Cause of Gordon grain elevator fire still under investigation
There is still no confirmed cause for the weekend fire that destroyed a wooden grain elevator at Farmers Co-op in Gordon.
Co-op interim CEO Dale Anderson says grain inside the elevator and in adjacent bins was still burning too hot until Monday afternoon for investigators to do their work.
Gordon Fire Chief Rich Haller says the amount of dry grain and the size of the wooden structure kept firefighters busy putting water on hot spots for more than two days after getting things under control.
While the bulk storage facility was a complete loss, Dale Anderson says the protective efforts of the firefighters saved the feed mill itself and several storage bins, but as of Monday afternoon he still didn't know what, if any, damage they or their contents suffered.
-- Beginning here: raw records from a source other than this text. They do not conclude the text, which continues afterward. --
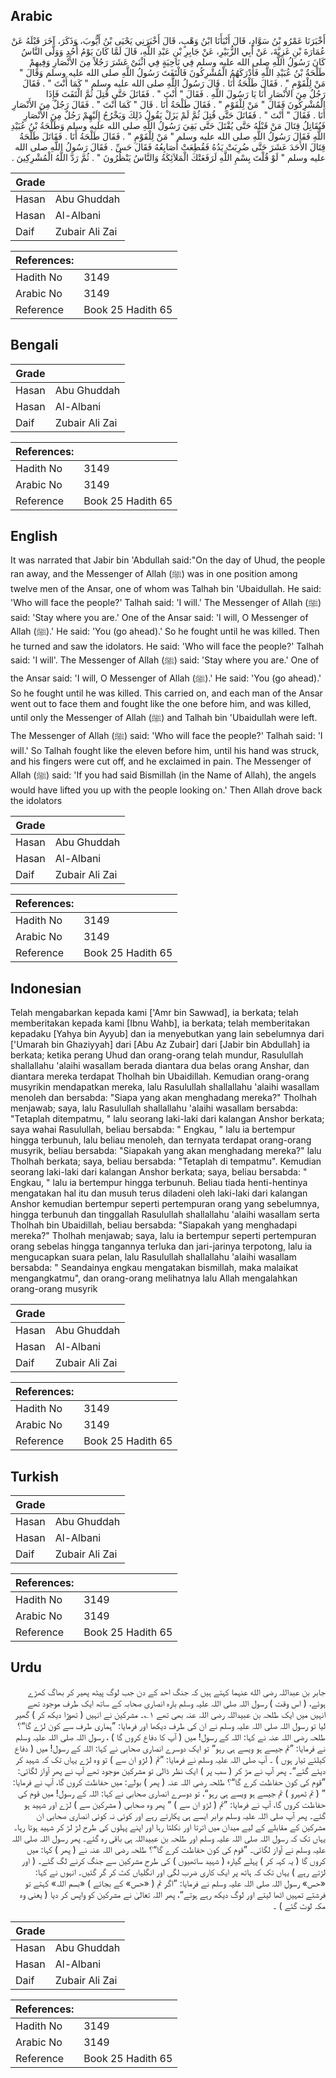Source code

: ## Arabic


<div dir="rtl" lang="ar" style={{fontSize:'larger',backgroundColor:'#f8f9fa',padding:20}}>
أَخْبَرَنَا عَمْرُو بْنُ سَوَّادٍ، قَالَ أَنْبَأَنَا ابْنُ وَهْبٍ، قَالَ أَخْبَرَنِي يَحْيَى بْنُ أَيُّوبَ، وَذَكَرَ، آخَرَ قَبْلَهُ عَنْ عُمَارَةَ بْنِ غَزِيَّةَ، عَنْ أَبِي الزُّبَيْرِ، عَنْ جَابِرِ بْنِ عَبْدِ اللَّهِ، قَالَ لَمَّا كَانَ يَوْمُ أُحُدٍ وَوَلَّى النَّاسُ كَانَ رَسُولُ اللَّهِ صلى الله عليه وسلم فِي نَاحِيَةٍ فِي اثْنَىْ عَشَرَ رَجُلاً مِنَ الأَنْصَارِ وَفِيهِمْ طَلْحَةُ بْنُ عُبَيْدِ اللَّهِ فَأَدْرَكَهُمُ الْمُشْرِكُونَ فَالْتَفَتَ رَسُولُ اللَّهِ صلى الله عليه وسلم وَقَالَ ‏"‏ مَنْ لِلْقَوْمِ ‏"‏ ‏.‏ فَقَالَ طَلْحَةُ أَنَا ‏.‏ قَالَ رَسُولُ اللَّهِ صلى الله عليه وسلم ‏"‏ كَمَا أَنْتَ ‏"‏ ‏.‏ فَقَالَ رَجُلٌ مِنَ الأَنْصَارِ أَنَا يَا رَسُولَ اللَّهِ ‏.‏ فَقَالَ ‏"‏ أَنْتَ ‏"‏ ‏.‏ فَقَاتَلَ حَتَّى قُتِلَ ثُمَّ الْتَفَتَ فَإِذَا الْمُشْرِكُونَ فَقَالَ ‏"‏ مَنْ لِلْقَوْمِ ‏"‏ ‏.‏ فَقَالَ طَلْحَةُ أَنَا ‏.‏ قَالَ ‏"‏ كَمَا أَنْتَ ‏"‏ ‏.‏ فَقَالَ رَجُلٌ مِنَ الأَنْصَارِ أَنَا ‏.‏ فَقَالَ ‏"‏ أَنْتَ ‏"‏ ‏.‏ فَقَاتَلَ حَتَّى قُتِلَ ثُمَّ لَمْ يَزَلْ يَقُولُ ذَلِكَ وَيَخْرُجُ إِلَيْهِمْ رَجُلٌ مِنَ الأَنْصَارِ فَيُقَاتِلُ قِتَالَ مَنْ قَبْلَهُ حَتَّى يُقْتَلَ حَتَّى بَقِيَ رَسُولُ اللَّهِ صلى الله عليه وسلم وَطَلْحَةُ بْنُ عُبَيْدِ اللَّهِ فَقَالَ رَسُولُ اللَّهِ صلى الله عليه وسلم ‏"‏ مَنْ لِلْقَوْمِ ‏"‏ ‏.‏ فَقَالَ طَلْحَةُ أَنَا ‏.‏ فَقَاتَلَ طَلْحَةُ قِتَالَ الأَحَدَ عَشَرَ حَتَّى ضُرِبَتْ يَدُهُ فَقُطِعَتْ أَصَابِعُهُ فَقَالَ حَسِّ ‏.‏ فَقَالَ رَسُولُ اللَّهِ صلى الله عليه وسلم ‏"‏ لَوْ قُلْتَ بِسْمِ اللَّهِ لَرَفَعَتْكَ الْمَلاَئِكَةُ وَالنَّاسُ يَنْظُرُونَ ‏"‏ ‏.‏ ثُمَّ رَدَّ اللَّهُ الْمُشْرِكِينَ ‏.‏
</div>
<div style={{backgroundColor:'#f8f9fa',padding:20, marginBottom: 10}}><table> <thead> <tr> <th>Grade</th> <th></th> </tr> </thead> <tbody> <tr><td>Hasan</td><td>Abu Ghuddah</td></tr><tr><td>Hasan</td><td>Al-Albani</td></tr><tr><td>Daif</td><td>Zubair Ali Zai</td></tr></tbody></table><table> <thead> <tr> <th>References:</th> <th></th> </tr> </thead> <tbody><tr><td>Hadith No</td><td>3149</td></tr><tr><td>Arabic No</td><td>3149</td></tr><tr><td>Reference</td><td>Book 25 Hadith 65</td></tr></tbody></table></div>

## Bengali


<div dir="ltr" lang="bn" style={{fontSize:'larger',backgroundColor:'#f8f9fa',padding:20}}>

</div>
<div style={{backgroundColor:'#f8f9fa',padding:20, marginBottom: 10}}><table> <thead> <tr> <th>Grade</th> <th></th> </tr> </thead> <tbody> <tr><td>Hasan</td><td>Abu Ghuddah</td></tr><tr><td>Hasan</td><td>Al-Albani</td></tr><tr><td>Daif</td><td>Zubair Ali Zai</td></tr></tbody></table><table> <thead> <tr> <th>References:</th> <th></th> </tr> </thead> <tbody><tr><td>Hadith No</td><td>3149</td></tr><tr><td>Arabic No</td><td>3149</td></tr><tr><td>Reference</td><td>Book 25 Hadith 65</td></tr></tbody></table></div>

## English


<div dir="ltr" lang="en" style={{fontSize:'larger',backgroundColor:'#f8f9fa',padding:20}}>
It was narrated that Jabir bin 'Abdullah said:"On the day of Uhud, the people ran away, and the Messenger of Allah (ﷺ) was in one position among twelve men of the Ansar, one of whom was Talhah bin 'Ubaidullah. He said: 'Who will face the people?' Talhah said: 'I will.' The Messenger of Allah (ﷺ) said: 'Stay where you are.' One of the Ansar said: 'I will, O Messenger of Allah (ﷺ).' He said: 'You (go ahead).' So he fought until he was killed. Then he turned and saw the idolators. He said: 'Who will face the people?' Talhah said: 'I will'. The Messenger of Allah (ﷺ) said: 'Stay where you are.' One of the Ansar said: 'I will, O Messenger of Allah (ﷺ).' He said: 'You (go ahead).' So he fought until he was killed. This carried on, and each man of the Ansar went out to face them and fought like the one before him, and was killed, until only the Messenger of Allah (ﷺ) and Talhah bin 'Ubaidullah were left. The Messenger of Allah (ﷺ) said: 'Who will face the people?' Talhah said: 'I will.' So Talhah fought like the eleven before him, until his hand was struck, and his fingers were cut off, and he exclaimed in pain. The Messenger of Allah (ﷺ) said: 'If you had said Bismillah (in the Name of Allah), the angels would have lifted you up with the people looking on.' Then Allah drove back the idolators
</div>
<div style={{backgroundColor:'#f8f9fa',padding:20, marginBottom: 10}}><table> <thead> <tr> <th>Grade</th> <th></th> </tr> </thead> <tbody> <tr><td>Hasan</td><td>Abu Ghuddah</td></tr><tr><td>Hasan</td><td>Al-Albani</td></tr><tr><td>Daif</td><td>Zubair Ali Zai</td></tr></tbody></table><table> <thead> <tr> <th>References:</th> <th></th> </tr> </thead> <tbody><tr><td>Hadith No</td><td>3149</td></tr><tr><td>Arabic No</td><td>3149</td></tr><tr><td>Reference</td><td>Book 25 Hadith 65</td></tr></tbody></table></div>

## Indonesian


<div dir="ltr" lang="id" style={{fontSize:'larger',backgroundColor:'#f8f9fa',padding:20}}>
Telah mengabarkan kepada kami ['Amr bin Sawwad], ia berkata; telah memberitakan kepada kami [Ibnu Wahb], ia berkata; telah memberitakan kepadaku [Yahya bin Ayyub] dan ia menyebutkan yang lain sebelumnya dari ['Umarah bin Ghaziyyah] dari [Abu Az Zubair] dari [Jabir bin Abdullah] ia berkata; ketika perang Uhud dan orang-orang telah mundur, Rasulullah shallallahu 'alaihi wasallam berada diantara dua belas orang Anshar, dan diantara mereka terdapat Tholhah bin Ubaidillah. Kemudian orang-orang musyrikin mendapatkan mereka, lalu Rasulullah shallallahu 'alaihi wasallam menoleh dan bersabda: "Siapa yang akan menghadang mereka?" Tholhah menjawab; saya, lalu Rasulullah shallallahu 'alaihi wasallam bersabda: "Tetaplah ditempatmu, " lalu seorang laki-laki dari kalangan Anshor berkata; saya wahai Rasulullah, beliau bersabda: " Engkau, " lalu ia bertempur hingga terbunuh, lalu beliau menoleh, dan ternyata terdapat orang-orang musyrik, beliau bersabda: "Siapakah yang akan menghadang mereka?" lalu Tholhah berkata; saya, beliau bersabda: "Tetaplah di tempatmu". Kemudian seorang laki-laki dari kalangan Anshor berkata; saya, beliau bersabda: " Engkau, " lalu ia bertempur hingga terbunuh. Beliau tiada henti-hentinya mengatakan hal itu dan musuh terus diladeni oleh laki-laki dari kalangan Anshor kemudian bertempur seperti pertempuran orang yang sebelumnya, hingga terbunuh dan tinggallah Rasulullah shallallahu 'alaihi wasallam serta Tholhah bin Ubaidillah, beliau bersabda: "Siapakah yang menghadapi mereka?" Tholhah menjawab; saya, lalu ia bertempur seperti pertempuran orang sebelas hingga tangannya terluka dan jari-jarinya terpotong, lalu ia mengucapkan suara pelan, lalu Rasulullah shallallahu 'alaihi wasallam bersabda: " Seandainya engkau mengatakan bismillah, maka malaikat mengangkatmu", dan orang-orang melihatnya lalu Allah mengalahkan orang-orang musyrik
</div>
<div style={{backgroundColor:'#f8f9fa',padding:20, marginBottom: 10}}><table> <thead> <tr> <th>Grade</th> <th></th> </tr> </thead> <tbody> <tr><td>Hasan</td><td>Abu Ghuddah</td></tr><tr><td>Hasan</td><td>Al-Albani</td></tr><tr><td>Daif</td><td>Zubair Ali Zai</td></tr></tbody></table><table> <thead> <tr> <th>References:</th> <th></th> </tr> </thead> <tbody><tr><td>Hadith No</td><td>3149</td></tr><tr><td>Arabic No</td><td>3149</td></tr><tr><td>Reference</td><td>Book 25 Hadith 65</td></tr></tbody></table></div>

## Turkish


<div dir="ltr" lang="tr" style={{fontSize:'larger',backgroundColor:'#f8f9fa',padding:20}}>

</div>
<div style={{backgroundColor:'#f8f9fa',padding:20, marginBottom: 10}}><table> <thead> <tr> <th>Grade</th> <th></th> </tr> </thead> <tbody> <tr><td>Hasan</td><td>Abu Ghuddah</td></tr><tr><td>Hasan</td><td>Al-Albani</td></tr><tr><td>Daif</td><td>Zubair Ali Zai</td></tr></tbody></table><table> <thead> <tr> <th>References:</th> <th></th> </tr> </thead> <tbody><tr><td>Hadith No</td><td>3149</td></tr><tr><td>Arabic No</td><td>3149</td></tr><tr><td>Reference</td><td>Book 25 Hadith 65</td></tr></tbody></table></div>

## Urdu


<div dir="rtl" lang="ur" style={{fontSize:'larger',backgroundColor:'#f8f9fa',padding:20}}>
جابر بن عبداللہ رضی الله عنہما کہتے ہیں کہ جنگ احد کے دن جب لوگ پیٹھ پھیر کر بھاگ کھڑے ہوئے، ( اس وقت ) رسول اللہ صلی اللہ علیہ وسلم بارہ انصاری صحابہ کے ساتھ ایک طرف موجود تھے انہیں میں ایک طلحہ بن عبیداللہ رضی اللہ عنہ بھی تھے ۱؎۔ مشرکین نے انہیں ( تھوڑا دیکھ کر ) گھیر لیا تو رسول اللہ صلی اللہ علیہ وسلم نے ان کی طرف دیکھا اور فرمایا: ”ہماری طرف سے کون لڑے گا“؟ طلحہ رضی اللہ عنہ نے کہا: اللہ کے رسول! میں ( آپ کا دفاع کروں گا ) ، رسول اللہ صلی اللہ علیہ وسلم نے فرمایا: ”تم جیسے ہو ویسے ہی رہو“ تو ایک دوسرے انصاری صحابی نے کہا: اللہ کے رسول! میں ( دفاع کیلئے تیار ہوں ) ۔ آپ صلی اللہ علیہ وسلم نے فرمایا: ”تم ( لڑو ان سے ) تو وہ لڑے یہاں تک کہ شہید کر دیئے گئے“۔ پھر آپ نے مڑ کر ( سب پر ) ایک نظر ڈالی تو مشرکین موجود تھے آپ نے پھر آواز لگائی: ”قوم کی کون حفاظت کرے گا“؟ طلحہ رضی اللہ عنہ ( پھر ) بولے: میں حفاظت کروں گا، آپ نے فرمایا: ” ( تم ٹھہرو ) تم جیسے ہو ویسے ہی رہو“، تو دوسرے انصاری صحابی نے کہا: اللہ کے رسول! میں قوم کی حفاظت کروں گا، آپ نے فرمایا: ”تم ( لڑو ان سے ) “ پھر وہ صحابی ( مشرکین سے ) لڑے اور شہید ہو گئے۔ پھر آپ صلی اللہ علیہ وسلم برابر ایسے ہی پکارتے رہے اور کوئی نہ کوئی انصاری صحابی ان مشرکین کے مقابلے کے لیے میدان میں اترتا اور نکلتا رہا اور اپنے پہلوں کی طرح لڑ لڑ کر شہید ہوتا رہا۔ یہاں تک کہ رسول اللہ صلی اللہ علیہ وسلم اور طلحہ بن عبیداللہ ہی باقی رہ گئے۔ پھر رسول اللہ صلی اللہ علیہ وسلم نے آواز لگائی۔ ”قوم کی کون حفاظت کرے گا“؟ طلحہ رضی اللہ عنہ نے ( پھر ) کہا: میں کروں گا ( یہ کہہ کر ) پہلے گیارہ ( شہید ساتھیوں ) کی طرح مشرکین سے جنگ کرنے لگ گئے۔ ( اور لڑتے رہے ) یہاں تک کہ ہاتھ پر ایک کاری ضرب لگی اور انگلیاں کٹ کر گر گئیں۔ انہوں نے کہا: «حس» رسول اللہ صلی اللہ علیہ وسلم نے فرمایا: ”اگر تم ( «حس» کے بجائے ) «بسم اللہ» کہتے تو فرشتے تمہیں اٹھا لیتے اور لوگ دیکھ رہے ہوتے“، پھر اللہ تعالیٰ نے مشرکین کو واپس کر دیا ( یعنی وہ مکہ لوٹ گئے ) ۔
</div>
<div style={{backgroundColor:'#f8f9fa',padding:20, marginBottom: 10}}><table> <thead> <tr> <th>Grade</th> <th></th> </tr> </thead> <tbody> <tr><td>Hasan</td><td>Abu Ghuddah</td></tr><tr><td>Hasan</td><td>Al-Albani</td></tr><tr><td>Daif</td><td>Zubair Ali Zai</td></tr></tbody></table><table> <thead> <tr> <th>References:</th> <th></th> </tr> </thead> <tbody><tr><td>Hadith No</td><td>3149</td></tr><tr><td>Arabic No</td><td>3149</td></tr><tr><td>Reference</td><td>Book 25 Hadith 65</td></tr></tbody></table></div>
Farmers Co-op in Gordon was open for business pretty much as usual yesterday, even as firefighters continued to take care of hot spots, and Anderson says all pending orders will be filled.
Anderson says options being considered to make up for the loss of the dried distilled grain and other materials being stored included hiring out some operations the co-op has done itself in the past.
Anderson says despite the loss, things could have been much worse. He's especially thankful that the early morning timing of the fire meant that no co-op employees were at work yet, and that no firefighters were hurt.
Anderson and grain division manager Bart Moseman came up from the Farmers Co-op headquarters in Hemingford on Monday to get a first-hand look at things at the Gordon complex.